Over the weekend, liberal filmmaker Michael Moore said the fight in Wisconsin has “aroused a sleeping giant” for union rights across the country.
But the fight may have aroused a different “sleeping giant” -- the activist liberal Wisconsin electorate, which was dormant in the 2010 midterms.
A poll out today by the Wisconsin Policy Research Institute shows President Obama’s and Republican Gov. Scott Walker’s approval ratings heading in opposite directions.
Obama’s approval rating sits at a comfortable 53%-42%, above the national average, and a nine-point improvement in the poll from November. (In November -- after the Democrats' shellacking in the midterms -- the president’s approval in the poll was split at 44%-43%.)
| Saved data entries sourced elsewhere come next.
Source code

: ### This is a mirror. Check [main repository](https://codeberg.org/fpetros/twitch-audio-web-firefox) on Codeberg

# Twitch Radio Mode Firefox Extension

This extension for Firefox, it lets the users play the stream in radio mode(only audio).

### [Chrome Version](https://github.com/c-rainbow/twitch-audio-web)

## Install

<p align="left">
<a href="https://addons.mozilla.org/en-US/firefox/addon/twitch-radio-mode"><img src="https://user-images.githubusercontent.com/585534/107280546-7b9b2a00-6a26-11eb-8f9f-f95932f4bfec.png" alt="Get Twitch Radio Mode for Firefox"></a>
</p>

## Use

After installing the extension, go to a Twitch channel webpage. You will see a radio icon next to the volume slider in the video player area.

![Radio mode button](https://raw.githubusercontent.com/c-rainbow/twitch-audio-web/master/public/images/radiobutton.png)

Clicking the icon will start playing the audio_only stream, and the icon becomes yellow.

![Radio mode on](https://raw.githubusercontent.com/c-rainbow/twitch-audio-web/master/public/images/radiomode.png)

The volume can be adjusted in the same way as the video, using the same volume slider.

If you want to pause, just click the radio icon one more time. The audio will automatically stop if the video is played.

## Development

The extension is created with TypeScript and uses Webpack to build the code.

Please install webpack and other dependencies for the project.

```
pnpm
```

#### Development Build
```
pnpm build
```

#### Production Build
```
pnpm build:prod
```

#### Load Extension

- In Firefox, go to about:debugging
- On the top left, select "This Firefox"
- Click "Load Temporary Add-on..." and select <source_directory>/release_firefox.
By contrast, Walker’s approval rating is upside down – with 43% approving and 53% disapproving of how he’s handling his job. Walker’s “strongly disapprove” is a sky-high 45%; Obama’s is 26%. Walker’s favorability rating – also 43%-53% -- mirrors his approval. His negative rating is up 18 points from November, when his rating was 45%/35%. His “strongly unfavorable” is up to 41% from a “very unfavorable” rating of just 19% in November.
Wisconsin and the Midwest will be key once again to whether President Obama wins or loses a second term. Wisconsin has been something of a swing state, with Democrat John Kerry winning it in 2004 by just 0.38 percentage points -- the closest margin of any state in the presidential contest. Barack Obama won it by almost 14 percentage points in 2008. But in 2010, Republicans made big gains, taking over the governor’s seat, a U.S. Senate seat, two House seats, and several state legislative seats. And former Wisconsin GOP chairman Reince Priebus was able to use the party’s success there as a key selling point for his ascension to chairman of the Republican National Committee.
The fight over unions’ collective-bargaining rights has become national news, and has drawn protestors in the tens of thousands. Views of public employee unions are very favorable – 59% have a favorable opinion of them, just 34% view them negatively. Teachers have a 70%-25% fav-unfav; teachers’ unions have a lower, but still strong 59%-36%.
The poll also finds that by a 65%-33% margin, Wisconsin residents want Walker to compromise on the current standoff.
Midterm elections usually draw the most activist voters, and about 30% fewer voters turn out in them. In Wisconsin in 2010, just shy of 2.2 million people voted. That’s about 27% fewer than in 2008, when almost three million voted.
Members of the Tea Party were among the most enthusiastic voters in 2010. But the group is viewed unfavorably in this poll by a plurality of Wisconsin residents -- 38% view them positively, 44% negatively.
And even Democrats in the state legislature, with all 14 state senators fleeing the state to deny the GOP majority a quorum, enjoy a net-positive rating of 50%-42%, higher than Senate Republicans at 46%-46%.